Yamana has attempted to shore up its balance sheet in 2016 by divesting non-core assets: Ernesto Pau-a-Pique and Mercedes. Attempting to optimize its portfolio through these divestitures, Yamana's management has identified a long-term goal of achieving a net debt-to-EBITDA ratio below 1.5. Unlike its peer, Agnico Eagle hasn't resorted to divesting its assets. In fact, it sought to improve its portfolio by acquiring Osisko Mining in 2014. Yamana, however, doesn't count growth through acquisition as a component of its strategy over the immediate future.

Winner: Agnico Eagle

Digging the gold to generate the green

Lastly, let's compare the companies' in terms of cash flow. 

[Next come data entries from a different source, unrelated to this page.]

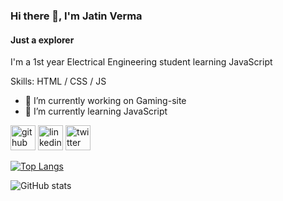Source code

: ### Hi there 👋, I'm Jatin Verma
#### Just a explorer

I'm  a 1st year Electrical Engineering student learning JavaScript

Skills: HTML / CSS / JS 

- 🔭 I’m currently working on Gaming-site 
- 🌱 I’m currently learning JavaScript 


[<img src='https://cdn.jsdelivr.net/npm/simple-icons@3.0.1/icons/github.svg' alt='github' height='40'>](https://github.com/justjatinverma)  [<img src='https://cdn.jsdelivr.net/npm/simple-icons@3.0.1/icons/linkedin.svg' alt='linkedin' height='40'>](https://www.linkedin.com/in/justjatinverma)  [<img src='https://cdn.jsdelivr.net/npm/simple-icons@3.0.1/icons/twitter.svg' alt='twitter' height='40'>](https://twitter.com/justjatinverma)  

[![Top Langs](https://github-readme-stats.vercel.app/api/top-langs/?username=justjatinverma)](https://github.com/anuraghazra/github-readme-stats)

![GitHub stats](https://github-readme-stats.vercel.app/api?username=justjatinverma&show_icons=true)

AUY Cash from Operations (Annual) Chart

AUY Cash from Operations (Annual) data by YCharts

Our look at Yamana has revealed some sources of concern, but it deserves credit for how it has improved its operational cash flow. This is extremely beneficial for the company's future success. If it succeeds in continuing to grow its operational cash flow, the company may be less reliant on taking on more debt; in fact, it may be able to extend its debt-reduction initiative which has seen a $370 million reduction since the end of 2014.

Although Yamana deserves kudos for its ability to generate operational cash, Agnico Eagle wins in terms of free cash flow. It has reported positive free cash flow in four out of the past five years. By the same measure, Yamana has only reported a positive amount twice. Much of Yamana's capital expenditure relates to the construction of Cerro Moro, which is expected to emerge as a core mine after it commences production in 2018. Like Yamana, Agnico Eagle is also committed to organic growth of its portfolio, illustrated by the development of the Meliadine mine. This, among other projects, will result in negative free cash flow over the next two years according to management; however, it expects to be free cash flow positive again in 2019.

In light of Agnico Eagle's 3.89% return on invested capital at the end of fiscal 2016 compared to Yamana's negative 3.98%, I have more faith in Agnico Eagle's capex spending than that of Yamana.

Winner: Agnico Eagle

And the winner is. . .

Which gold miner offers the more compelling argument for investment? Undoubtedly, it's Agnico Eagle. Although Yamana's price tag seems more attractive -- it trades at 1.4 times trailing sales compared to Agnico Eagle's 5.0 -- it's not enough to compensate for the numerous ways in which Agnico Eagle outshines Yamana.